As Internet use permeates through nearly all aspects of society, the “homework gap” will continue to be an important policy issue for the foreseeable future. Different approaches for solving this problem have been suggested, including identifying community homework hotspots where students can congregate, installing wi-fi on school buses, or even building private networks (Consortium of School Networking [CoSN], 2018). The results here imply that viewing the homework gap as solely one of Internet access is too simplistic: access to digital technology such as laptops or desktops is also a crucial component. This finding is in agreement with other recent research documenting that cell phone-only access results in lower school performance for high school students (Hampton, et al., 2020), and recent survey results from Austin, Texas showing that more parents/guardians were concerned about the lack of computer access than were concerned about Internet access (Santillana, et al., 2020). Thus, programs focusing solely on the Internet provision problem may not achieve the degree of equality they seek. Rather, such efforts should be combined with programs to increase laptop or desktop availability. This could be via a district-level one-to-one program or by working with a local non-profit to distribute low or no-cost computers to students in need. One such program emphasizing this combination is the wireless provider Kajeet; they offer a variety of school connectivity alternatives including hotspots and a one-to-one laptop component. However, such programs can be costly with hotspots averaging US$90 plus US$20/month for data, and laptops averaging US$150 (Kajeet, 2019). This would work out to nearly US$500 per student per year, a prohibitive amount for many school districts. Kajeet has its own grant program, however relatively few are awarded (only five grants were awarded nationally during the initial cohort in 2017 and 15 in 2018). Other low-cost providers also exist. A good example is PCs for People and Mobile Beacon’s “Bridging the Gap” program that recognizes the importance of both the Internet and digital tools to use it effectively (PCs for People, 2019). Neal (2016) notes the existence of several federal funding programs that can be used to initiate these types of efforts, including Title I and School Improvement Grants from the U.S. Department of Education.
In conclusion, recent policy papers on the homework gap focus almost explicitly on the broadband access portion of the issue (Fazlullah and Ong, 2019; Consortium of School Networking [CoSN], 2018). The recent COVID-19 pandemic has highlighted the importance of digital learning, and future research will focus heavily on the lessons learned during this time. This study argues that future policies geared towards bridging the homework gap should recognize that computer or laptop access to supplement Internet connectivity is an important component that is often overlooked. This randomized controlled trial, though small in size, offers evidence that the provision of both Internet and laptop computers results in better school outcomes than simply providing Internet access alone. Although there are notable limitations to the analysis, this study offers some preliminary evidence about the necessity of computers as part of the homework gap solution, and sets the stage for additional research on this topic.
About the authors
Brian Whitacre is Professor and Jean & Patsy Neustadt Chair in the Department of Agricultural Economics at Oklahoma State University.
E-mail: brian [dot] whitacre [at] okstate [dot] edu
Amanda Higgins is a graduate student in the Department of Agricultural Economics at Oklahoma State University.

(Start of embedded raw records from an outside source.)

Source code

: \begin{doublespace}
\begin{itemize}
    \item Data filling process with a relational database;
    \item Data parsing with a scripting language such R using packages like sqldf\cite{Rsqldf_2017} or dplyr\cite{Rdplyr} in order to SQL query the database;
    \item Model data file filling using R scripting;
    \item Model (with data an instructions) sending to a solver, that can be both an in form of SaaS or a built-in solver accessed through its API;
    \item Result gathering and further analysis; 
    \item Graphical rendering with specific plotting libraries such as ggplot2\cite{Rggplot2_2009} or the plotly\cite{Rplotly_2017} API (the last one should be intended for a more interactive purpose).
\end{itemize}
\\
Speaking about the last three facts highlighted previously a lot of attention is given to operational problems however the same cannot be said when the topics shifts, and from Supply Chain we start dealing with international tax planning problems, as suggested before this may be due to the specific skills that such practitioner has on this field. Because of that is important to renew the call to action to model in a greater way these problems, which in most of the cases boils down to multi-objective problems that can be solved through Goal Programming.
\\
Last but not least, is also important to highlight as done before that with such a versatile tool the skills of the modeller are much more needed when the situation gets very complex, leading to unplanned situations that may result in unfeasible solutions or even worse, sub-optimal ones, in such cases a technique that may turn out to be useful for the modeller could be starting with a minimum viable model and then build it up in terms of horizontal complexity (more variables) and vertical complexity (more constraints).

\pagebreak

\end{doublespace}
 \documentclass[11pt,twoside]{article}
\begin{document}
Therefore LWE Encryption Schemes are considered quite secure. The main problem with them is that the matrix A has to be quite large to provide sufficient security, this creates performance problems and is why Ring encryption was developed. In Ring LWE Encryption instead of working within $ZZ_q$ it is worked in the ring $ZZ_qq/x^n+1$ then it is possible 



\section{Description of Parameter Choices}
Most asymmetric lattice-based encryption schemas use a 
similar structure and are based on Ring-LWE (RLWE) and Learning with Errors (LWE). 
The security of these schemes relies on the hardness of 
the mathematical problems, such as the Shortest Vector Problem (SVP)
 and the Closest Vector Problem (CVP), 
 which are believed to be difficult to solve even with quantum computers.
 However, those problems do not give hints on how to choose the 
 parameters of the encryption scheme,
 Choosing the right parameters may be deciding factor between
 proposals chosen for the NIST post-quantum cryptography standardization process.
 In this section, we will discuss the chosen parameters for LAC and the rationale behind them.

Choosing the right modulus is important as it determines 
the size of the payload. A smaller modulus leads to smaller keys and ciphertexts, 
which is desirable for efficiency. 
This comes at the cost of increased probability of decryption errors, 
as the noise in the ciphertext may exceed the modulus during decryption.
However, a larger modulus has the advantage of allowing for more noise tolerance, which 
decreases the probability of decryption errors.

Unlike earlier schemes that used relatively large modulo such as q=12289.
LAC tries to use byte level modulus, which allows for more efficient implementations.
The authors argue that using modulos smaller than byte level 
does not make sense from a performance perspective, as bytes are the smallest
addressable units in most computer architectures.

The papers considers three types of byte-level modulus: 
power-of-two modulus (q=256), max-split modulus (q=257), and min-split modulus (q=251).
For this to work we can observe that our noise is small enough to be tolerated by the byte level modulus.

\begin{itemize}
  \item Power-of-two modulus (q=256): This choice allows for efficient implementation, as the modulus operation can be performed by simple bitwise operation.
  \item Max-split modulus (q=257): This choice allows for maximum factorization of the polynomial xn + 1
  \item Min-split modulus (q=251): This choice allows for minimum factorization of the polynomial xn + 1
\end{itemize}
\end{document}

E-mail: higgiad [at] okstate [dot] edu
M. Anderson and M. Kumar, 2019. “Digital divide persists even as lower-income Americans make gains in tech adoption,” Pew Research Center (7 May), at https://www.pewresearch.org/fact-tank/2019/05/07/digital-divide-persists-even-as-lower-income-americans-make-gains-in-tech-adoption/, accessed 22 June 2021.
M. Anderson and A. Perrin, 2018. “Nearly one-in-five teens can’t always finish their homework because of the digital divide,” Pew Research Center (26 October), at https://www.pewresearch.org/fact-tank/2018/10/26/nearly-one-in-five-teens-cant-always-finish-their-homework-because-of-the-digital-divide/, accessed 22 June 2021.
H. Bai, 2019. “Preparing teacher education students to integrate mobile learning into elementary education,” TechTrends, volume 63, pp. 723–733.
doi: https://doi.org/10.1007/s11528-019-00424-z, accessed 22 June 2021.
S.J. Baldwin and Y.-H. Ching, 2020. “Guidelines for designing online courses for mobile devices,” TechTrends, volume 64, pp. 413–422.
doi: https://doi.org/10.1007/s11528-019-00463-6, accessed 22 June 2021.
M. Castro, E. Expósito-Casas, E. López-Martín, L. Lizasoain, E. Navarro-Asencio, and J.L. Gaviria, 2015. “Parental involvement on student academic achievement: A meta-analysis,” Educational Research Review, volume 14, pp. 33–46.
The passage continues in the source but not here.